Ils étaient nombreux les quêteux parcourant les routes du Québec au XIXe siècle et au début du XXe. Ces mendiants faisaient partie du paysage de nos campagnes. Certains paraissaient parfois inquiétants car lorsqu’ils étaient mal reçus dans une maison ils pouvaient alors, selon la légende populaire, « jeter des sorts ». Ainsi, certains ont raconté que certaines femmes sont devenues incapables de cuire du pain car la pâte ne levait plus, suite à un sort jeté par un quêteux à qui elle avait refusé l’hospitalité. Toutefois, dans l’ensemble, les quêteux sont aimables et leur visite est appréciée par la population qui reçoit ainsi des nouvelles d’ailleurs. Tout le monde s’amuse ferme des propos de ces mendiants à la verve parfois intarissable et à l’allure pittoresque.
Dans Charlevoix, le quêteux Pierriche est passé à l’histoire. Il a vécu au XIXe siècle et nul ne sait où il est né et encore moins la date de sa mort. Il va de soi que les quêteux laissent habituellement peu de place dans l’histoire. Toutefois, le nom de Pierriche reste associé à celui de l’abbé Charles Trudelle, curé de Baie-Saint-Paul de 1856 à 1864. Ce prêtre, fin lettré, a publié un ouvrage intitulé Trois Souvenirs dans lequel il raconte des anecdotes relatives à sa fonction de curé dans trois paroisses du Diocèse de Québec. C’est grâce à lui si nous connaissons aujourd’hui le nom de Pierriche.
En fait, l’abbé Charles Trudelle donne peu de détails sur Pierriche. Il indique seulement que c’est un quêteux reprenant à chaque année sa tournée de la région de Charlevoix. Il constate aussi que Pierriche est un conteur d’histoires. L’abbé Trudelle rapporte cette légende fort amusante qu’il attribue au quêteux Pierriche :
« Quand le Bon Dieu créa le monde, il eut de la terre de reste. Il dit au démon : « Je te permets de faire une partie de la terre ». Aussitôt le diable se mit à l’œuvre et il fit la Côte du Nord. Mais il ne put jamais l’aplanir mieux qu’elle est. Il obtint ensuite du Bon Dieu la permission de faire des habitants pour ces montagnes et c’est alors, qu’il fit les Bélair, les Lelièvre, les Coudé, etc. Donnant la liste de tous ses ennemis personnels. Mais le Bon Dieu lui dit : « Arrête! Démon, arrête! Tu en as déjà assez fait pour empester toute la terre. »
Cette légende est connue sous le nom de Charlevoix, pays du huitième jour et la Côte du nord du quêteux est bien le territoire charlevoisiens situé sur la Côte nord. Par son récit, le quêteux raconte que cette région aurait été créée par le Diable le huitième jour, soit un jour après la création de la terre par Dieu. La Bible dévoile, en effet, que le créateur aurait accompli son travail en sept jours mais le quêteux Pierriche ajoute au fait un huitième jour où Dieu fit place au Démon.

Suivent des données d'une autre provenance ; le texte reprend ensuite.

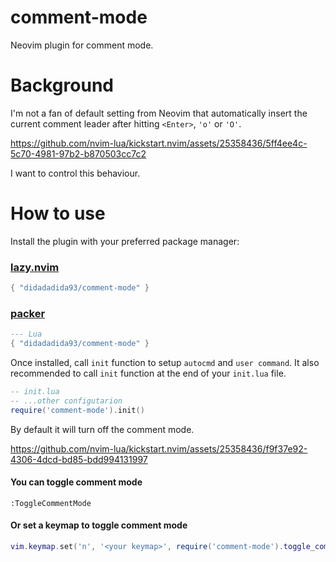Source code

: # comment-mode
Neovim plugin for comment mode.

# Background
I'm not a fan of default setting from Neovim that automatically insert the current comment leader after hitting `<Enter>`, `'o'` or `'O'`.

https://github.com/nvim-lua/kickstart.nvim/assets/25358436/5ff4ee4c-5c70-4981-97b2-b870503cc7c2

I want to control this behaviour.

# How to use
Install the plugin with your preferred package manager:

### [lazy.nvim](https://github.com/folke/lazy.nvim)

```lua
{ "didadadida93/comment-mode" }
```

### [packer](https://github.com/wbthomason/packer.nvim)

```lua
--- Lua
{ "didadadida93/comment-mode" }
```

Once installed, call `init` function to setup `autocmd` and `user command`. It also recommended to call `init` function at the end of your `init.lua` file.

```lua
-- init.lua
-- ...other configutarion
require('comment-mode').init()
```

By default it will turn off the comment mode.


https://github.com/nvim-lua/kickstart.nvim/assets/25358436/f9f37e92-4306-4dcd-bd85-bdd994131997

#### You can toggle comment mode

```
:ToggleCommentMode
```

#### Or set a keymap to toggle comment mode

```lua
vim.keymap.set('n', '<your keymap>', require('comment-mode').toggle_comment_mode, {})
```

Bien sûr, cette histoire est une légende. Elle n’a pas de fondements historiques, sauf dans la tradition orale. Il semble même que le quêteux Pierriche l’ait inventé un peu par bravade, car il était fatigué de parcourir les routes escarpées de Charlevoix. À cause de cela, Pierriche en serait venu à raconter cette histoire pour décrire ce territoire où il revenait régulièrement et qu’il devait parcourir avec beaucoup d’efforts. Peut-être aussi trouvait-il les habitants de Charlevoix peu généreux dans leurs dons, en les décrivant comme des descendants des amis de Satan ? Nous ne pouvons que le supposer. Personne dans Charlevoix ne lui en a tenu rigueur. L’histoire continue d’être racontée même de nos jours.
Les paysages de Charlevoix continuent d’impressionner les visiteurs, surtout par leur beauté remarquable. Pierriche, sorte de touriste avant la lettre, a doté la région charlevoisienne d’une légende reflétant bien cet espace géographique. Charlevoix, pays du huitième jour. Les propos du quêteux Pierriche continueront longtemps d’être associés à cette région où le folklore et l’histoire s’entremêlent parfois et où plusieurs personnes se souviennent encore du temps des quêteux, conteurs d’histoires amusantes et fascinantes.
Bibliographie :
Trudelle, Charles. Trois souvenirs. Québec, Léger Brousseau, 1878. 172 p.
Revue d’histoire de Charlevoix, 22, septembre 1995, 40 p.